Twelve AU students formed the founding class of AU’s colony of Lambda Chi Alpha in a Feb. 18 ceremony in Butler Boardroom.

The new members will begin to take charge of the colony, a provisional group, as it develops into a full chapter, in the coming weeks under the guidance of an advisory board of Lambda Chi Alpha alumni, according to Nick Ludwig, an educational leadership consultant for national Lambda Chi Alpha. The process takes about two years.

Alumni Advisor Derek Abrams, a Lambda Chi Alpha alumnus from the University of Arkansas at Fayetteville, and a few interested undergraduates tried to bring Lambda Chi Alpha to campus in 2009. The University didn’t open up a new spot for a fraternity on campus until last fall.

Last spring, 130 undergraduates received bids to fraternities, while 130 interested undergraduates did not, Curtis Burrill, coordinator of fraternity and sorority life for Student Activities said.

“We clearly have need for another organization,” he said.

Lambda Chi Alpha and six other fraternities applied for the spot, Burrill said.

Student Activities chose Lambda Chi Alpha for its learning model, which emphasizes going out into the community and then reflecting. Student Activities also liked the fact that Lambda Chi Alpha offered to send full-time staff that work for the fraternity’s national office to develop the colony at AU, according to Burrill.

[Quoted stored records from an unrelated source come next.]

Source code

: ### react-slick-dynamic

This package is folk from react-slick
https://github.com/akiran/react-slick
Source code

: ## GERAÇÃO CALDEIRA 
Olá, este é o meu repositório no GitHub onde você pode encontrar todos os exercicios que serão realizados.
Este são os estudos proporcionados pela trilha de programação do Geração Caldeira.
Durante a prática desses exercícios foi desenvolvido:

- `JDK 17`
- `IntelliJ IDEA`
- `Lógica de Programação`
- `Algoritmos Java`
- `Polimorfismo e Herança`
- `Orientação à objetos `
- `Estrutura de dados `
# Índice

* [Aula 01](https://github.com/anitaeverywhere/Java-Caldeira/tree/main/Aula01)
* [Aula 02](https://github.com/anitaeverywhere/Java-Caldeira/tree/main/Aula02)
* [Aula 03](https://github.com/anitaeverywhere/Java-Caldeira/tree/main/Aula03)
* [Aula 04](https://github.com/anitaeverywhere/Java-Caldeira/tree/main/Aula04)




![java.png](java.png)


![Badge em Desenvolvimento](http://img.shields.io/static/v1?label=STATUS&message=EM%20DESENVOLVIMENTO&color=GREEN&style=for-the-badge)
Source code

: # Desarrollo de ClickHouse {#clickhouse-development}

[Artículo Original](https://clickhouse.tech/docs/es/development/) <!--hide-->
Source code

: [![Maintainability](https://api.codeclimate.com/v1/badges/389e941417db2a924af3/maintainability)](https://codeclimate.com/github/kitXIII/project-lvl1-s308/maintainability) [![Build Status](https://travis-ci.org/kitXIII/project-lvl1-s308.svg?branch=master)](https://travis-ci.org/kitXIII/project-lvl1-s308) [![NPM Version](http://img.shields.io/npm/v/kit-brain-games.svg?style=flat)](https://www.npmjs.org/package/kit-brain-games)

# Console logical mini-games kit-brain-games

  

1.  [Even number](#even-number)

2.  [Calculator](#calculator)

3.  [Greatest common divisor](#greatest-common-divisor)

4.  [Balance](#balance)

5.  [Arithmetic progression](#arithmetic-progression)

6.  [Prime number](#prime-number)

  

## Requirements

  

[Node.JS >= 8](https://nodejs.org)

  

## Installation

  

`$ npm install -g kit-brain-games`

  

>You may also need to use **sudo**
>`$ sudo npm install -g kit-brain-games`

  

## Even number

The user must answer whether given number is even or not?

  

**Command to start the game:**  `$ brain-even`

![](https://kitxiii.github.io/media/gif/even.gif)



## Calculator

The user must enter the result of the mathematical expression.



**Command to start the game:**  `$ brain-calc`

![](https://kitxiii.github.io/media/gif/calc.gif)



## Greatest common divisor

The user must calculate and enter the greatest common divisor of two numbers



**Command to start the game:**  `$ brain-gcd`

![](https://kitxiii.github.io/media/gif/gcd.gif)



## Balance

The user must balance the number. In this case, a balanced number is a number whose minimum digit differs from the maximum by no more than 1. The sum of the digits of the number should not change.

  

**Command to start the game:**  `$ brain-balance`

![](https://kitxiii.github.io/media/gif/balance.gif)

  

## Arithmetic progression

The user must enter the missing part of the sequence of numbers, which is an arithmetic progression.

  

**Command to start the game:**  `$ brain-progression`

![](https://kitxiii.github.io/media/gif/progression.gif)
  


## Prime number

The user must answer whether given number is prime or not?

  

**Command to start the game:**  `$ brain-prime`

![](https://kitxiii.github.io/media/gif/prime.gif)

“Institutions with strong, active undergraduate communities are places where the fraternity can thrive,” said a statement from Lambda Chi Alpha’s national office. “The campus culture is a good fit with the values that Lambda Chi Alpha offers to young men.”

To recruit new members, Lambda Chi Alpha staff and Ludwig tabled throughout last week, in addition to running a variety of events, he said.

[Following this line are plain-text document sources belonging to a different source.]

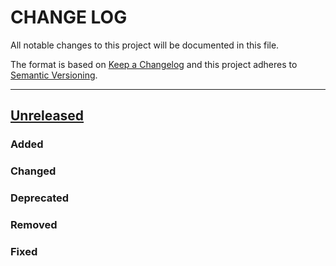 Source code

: # CHANGE LOG
All notable changes to this project will be documented in this file.

The format is based on [Keep a Changelog](http://keepachangelog.com/)
and this project adheres to [Semantic Versioning](http://semver.org/).

----
## [Unreleased]

### Added

### Changed

### Deprecated

### Removed

### Fixed

<!-- Releases -->
[Unreleased]: https://github.com/cucumber/common/compare/language-server/v0.0.1...main
[0.0.1]:      https://github.com/cucumber/common/tree/language-server/v0.0.1

<!-- Contributors in alphabetical order -->
[aslakhellesoy]:    https://github.com/aslakhellesoy
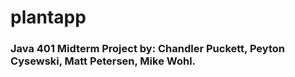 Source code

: # plantapp
### Java 401 Midterm Project by: Chandler Puckett, Peyton Cysewski, Matt Petersen, Mike Wohl.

“We’re trying to reach the students that never thought they’d want to go Greek: the good guy who sits next to you in class, the boyfriend who’s totally faithful,” Ludwig said. “That’s who we’re looking for.”

Lambda Chi Alpha eliminated its pledge system in 1972. The fraternity allows new brothers to enter the organization with full voting rights and the ability to become an elected official in the chapter, Ludwig said. In other fraternities, new members join as pledges and do not have the same chapter rights until they are initiated.

“Other organizations and fraternities aren’t doing what we’re doing,” Abrams said.

As founding members, the 12 new associate members will begin to charter the colony with Lambda Chi Alpha and become an official chapter, Ludwig said.

In order to gain chapter status, the colony must be financially solvent and maintain an average GPA above the average AU male’s GPA of 3.17, Ludwig said. The colony will continue accepting new members over the next week and will take part in the rush process next fall.

“Later in life, I’ll look back and say, ‘I started that,’” Billy Erickson said, a new associate member and a junior in the College of Arts and Sciences.

The new associate members will begin seven weeks of education in the fraternity’s core values — loyalty, duty, respect, service, stewardship, honor, integrity and personal courage — led by the Alumni Advisory Board, Ludwig said.

“I’ll work with the colony to help give them direction,” Abrams said. “It comes down to whatever these guys put into it.”

Abrams, as well as three other members of the alumni advisory board, have served as educational leadership consultants for Lambda Chi Alpha.

The Lambda Chi Alpha chapter at the University of Maryland will act as the new colony’s ‘big brother chapter,” helping the new associate members to build into a chapter, according to Abrams.